Could you find every line in the records below that contains the word "область" and copy it?

(Data extracted from a collection)
***

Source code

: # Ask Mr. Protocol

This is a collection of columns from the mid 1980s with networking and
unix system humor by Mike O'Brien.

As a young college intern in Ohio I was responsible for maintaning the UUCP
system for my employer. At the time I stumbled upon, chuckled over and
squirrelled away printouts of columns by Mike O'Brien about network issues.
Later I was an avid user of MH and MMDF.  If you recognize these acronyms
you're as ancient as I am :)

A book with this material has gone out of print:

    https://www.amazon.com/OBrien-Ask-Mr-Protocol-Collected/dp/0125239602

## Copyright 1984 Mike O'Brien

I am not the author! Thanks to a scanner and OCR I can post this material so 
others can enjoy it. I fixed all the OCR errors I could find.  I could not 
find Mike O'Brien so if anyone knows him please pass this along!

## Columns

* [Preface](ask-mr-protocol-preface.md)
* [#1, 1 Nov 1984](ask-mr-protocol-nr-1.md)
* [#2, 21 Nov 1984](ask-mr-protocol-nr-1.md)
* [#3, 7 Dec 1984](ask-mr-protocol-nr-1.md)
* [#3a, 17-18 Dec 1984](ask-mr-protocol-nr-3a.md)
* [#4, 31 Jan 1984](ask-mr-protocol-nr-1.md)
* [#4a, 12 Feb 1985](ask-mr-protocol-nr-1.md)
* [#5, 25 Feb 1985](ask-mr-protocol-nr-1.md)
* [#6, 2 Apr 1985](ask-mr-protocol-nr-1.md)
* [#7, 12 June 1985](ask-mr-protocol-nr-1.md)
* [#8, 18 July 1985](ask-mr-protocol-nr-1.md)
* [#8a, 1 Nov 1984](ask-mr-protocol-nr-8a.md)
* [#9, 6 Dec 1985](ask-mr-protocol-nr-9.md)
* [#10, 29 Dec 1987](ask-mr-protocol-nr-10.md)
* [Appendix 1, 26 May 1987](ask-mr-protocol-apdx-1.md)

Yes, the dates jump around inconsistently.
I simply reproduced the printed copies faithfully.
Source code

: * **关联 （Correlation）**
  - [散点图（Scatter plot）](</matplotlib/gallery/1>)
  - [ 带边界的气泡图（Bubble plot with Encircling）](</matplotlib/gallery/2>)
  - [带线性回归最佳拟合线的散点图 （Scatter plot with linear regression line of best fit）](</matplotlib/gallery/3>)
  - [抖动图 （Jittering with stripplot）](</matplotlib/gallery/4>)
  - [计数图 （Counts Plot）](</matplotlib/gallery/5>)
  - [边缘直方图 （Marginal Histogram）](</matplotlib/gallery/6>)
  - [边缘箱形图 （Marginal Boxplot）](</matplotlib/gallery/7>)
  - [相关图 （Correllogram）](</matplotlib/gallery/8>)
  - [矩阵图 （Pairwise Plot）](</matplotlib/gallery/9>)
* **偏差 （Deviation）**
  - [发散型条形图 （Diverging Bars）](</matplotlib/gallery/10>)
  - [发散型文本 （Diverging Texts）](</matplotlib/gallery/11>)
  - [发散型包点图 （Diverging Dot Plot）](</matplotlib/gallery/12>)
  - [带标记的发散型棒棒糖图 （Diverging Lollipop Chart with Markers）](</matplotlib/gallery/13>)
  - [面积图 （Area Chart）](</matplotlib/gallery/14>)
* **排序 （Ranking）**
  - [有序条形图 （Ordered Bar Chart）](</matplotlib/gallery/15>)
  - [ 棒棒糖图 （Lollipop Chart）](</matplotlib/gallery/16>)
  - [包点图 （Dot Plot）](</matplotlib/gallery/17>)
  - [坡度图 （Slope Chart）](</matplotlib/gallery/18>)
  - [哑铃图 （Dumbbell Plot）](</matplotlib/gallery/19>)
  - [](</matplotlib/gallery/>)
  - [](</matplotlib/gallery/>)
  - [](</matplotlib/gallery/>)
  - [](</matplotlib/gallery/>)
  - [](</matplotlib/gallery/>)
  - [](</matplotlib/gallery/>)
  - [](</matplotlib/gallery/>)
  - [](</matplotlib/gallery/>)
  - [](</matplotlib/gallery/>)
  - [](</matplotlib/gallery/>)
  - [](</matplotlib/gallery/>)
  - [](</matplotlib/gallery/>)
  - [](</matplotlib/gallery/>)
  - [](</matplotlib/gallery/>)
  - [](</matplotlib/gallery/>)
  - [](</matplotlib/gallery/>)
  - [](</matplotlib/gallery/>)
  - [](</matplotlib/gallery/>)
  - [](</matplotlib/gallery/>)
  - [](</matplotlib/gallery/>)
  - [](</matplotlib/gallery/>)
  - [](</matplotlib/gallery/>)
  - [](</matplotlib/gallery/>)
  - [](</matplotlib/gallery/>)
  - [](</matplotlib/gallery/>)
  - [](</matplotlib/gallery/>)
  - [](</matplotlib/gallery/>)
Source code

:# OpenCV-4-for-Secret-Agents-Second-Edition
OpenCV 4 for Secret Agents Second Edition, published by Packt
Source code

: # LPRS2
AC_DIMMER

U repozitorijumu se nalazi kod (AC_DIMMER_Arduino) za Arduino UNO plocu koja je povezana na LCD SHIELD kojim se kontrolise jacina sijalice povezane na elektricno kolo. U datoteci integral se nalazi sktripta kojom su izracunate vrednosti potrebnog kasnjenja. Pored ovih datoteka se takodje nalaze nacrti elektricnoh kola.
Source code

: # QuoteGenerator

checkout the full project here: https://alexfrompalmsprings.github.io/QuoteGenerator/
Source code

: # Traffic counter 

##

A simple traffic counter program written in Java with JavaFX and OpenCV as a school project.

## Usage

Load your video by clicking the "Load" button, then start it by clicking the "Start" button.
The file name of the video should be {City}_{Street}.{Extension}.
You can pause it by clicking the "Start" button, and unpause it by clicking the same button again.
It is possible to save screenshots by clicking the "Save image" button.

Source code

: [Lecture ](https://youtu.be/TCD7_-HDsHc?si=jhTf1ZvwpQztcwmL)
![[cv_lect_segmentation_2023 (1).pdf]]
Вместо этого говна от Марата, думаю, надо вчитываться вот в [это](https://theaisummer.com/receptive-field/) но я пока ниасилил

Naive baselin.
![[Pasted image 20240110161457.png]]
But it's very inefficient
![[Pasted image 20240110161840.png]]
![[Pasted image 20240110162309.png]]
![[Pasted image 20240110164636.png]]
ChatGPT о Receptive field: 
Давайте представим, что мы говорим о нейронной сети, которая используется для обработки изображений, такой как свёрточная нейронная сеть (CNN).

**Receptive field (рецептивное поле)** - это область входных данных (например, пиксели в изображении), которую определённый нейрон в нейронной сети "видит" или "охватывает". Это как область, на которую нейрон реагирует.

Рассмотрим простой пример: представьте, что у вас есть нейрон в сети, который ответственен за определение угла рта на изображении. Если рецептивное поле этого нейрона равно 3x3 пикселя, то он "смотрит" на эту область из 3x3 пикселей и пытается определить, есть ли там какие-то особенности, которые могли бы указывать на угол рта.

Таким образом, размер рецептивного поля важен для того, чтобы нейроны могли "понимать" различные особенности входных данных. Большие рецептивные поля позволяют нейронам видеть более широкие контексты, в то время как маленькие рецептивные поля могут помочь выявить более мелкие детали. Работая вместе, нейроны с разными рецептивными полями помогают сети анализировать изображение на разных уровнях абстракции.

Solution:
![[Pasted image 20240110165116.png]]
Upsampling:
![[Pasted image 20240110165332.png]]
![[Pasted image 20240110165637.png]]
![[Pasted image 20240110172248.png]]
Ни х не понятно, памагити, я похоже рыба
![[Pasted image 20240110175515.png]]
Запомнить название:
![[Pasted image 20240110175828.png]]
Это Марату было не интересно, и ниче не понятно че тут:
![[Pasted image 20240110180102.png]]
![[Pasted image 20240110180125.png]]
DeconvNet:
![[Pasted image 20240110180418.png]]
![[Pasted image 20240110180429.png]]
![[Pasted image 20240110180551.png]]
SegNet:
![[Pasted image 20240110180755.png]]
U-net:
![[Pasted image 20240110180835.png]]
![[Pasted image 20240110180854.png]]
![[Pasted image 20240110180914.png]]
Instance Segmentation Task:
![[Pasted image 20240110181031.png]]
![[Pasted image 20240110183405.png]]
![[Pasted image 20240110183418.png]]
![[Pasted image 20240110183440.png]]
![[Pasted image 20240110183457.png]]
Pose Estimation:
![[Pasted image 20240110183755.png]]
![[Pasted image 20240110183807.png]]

***

__Exercise solution__:
**Receptive field (рецептивное поле)** - это область входных данных (например, пиксели в изображении), которую определённый нейрон в нейронной сети "видит" или "охватывает". Это как область, на которую нейрон реагирует.
Рассмотрим простой пример: представьте, что у вас есть нейрон в сети, который ответственен за определение угла рта на изображении. Если рецептивное поле этого нейрона равно 3x3 пикселя, то он "смотрит" на эту область из 3x3 пикселей и пытается определить, есть ли там какие-то особенности, которые могли бы указывать на угол рта.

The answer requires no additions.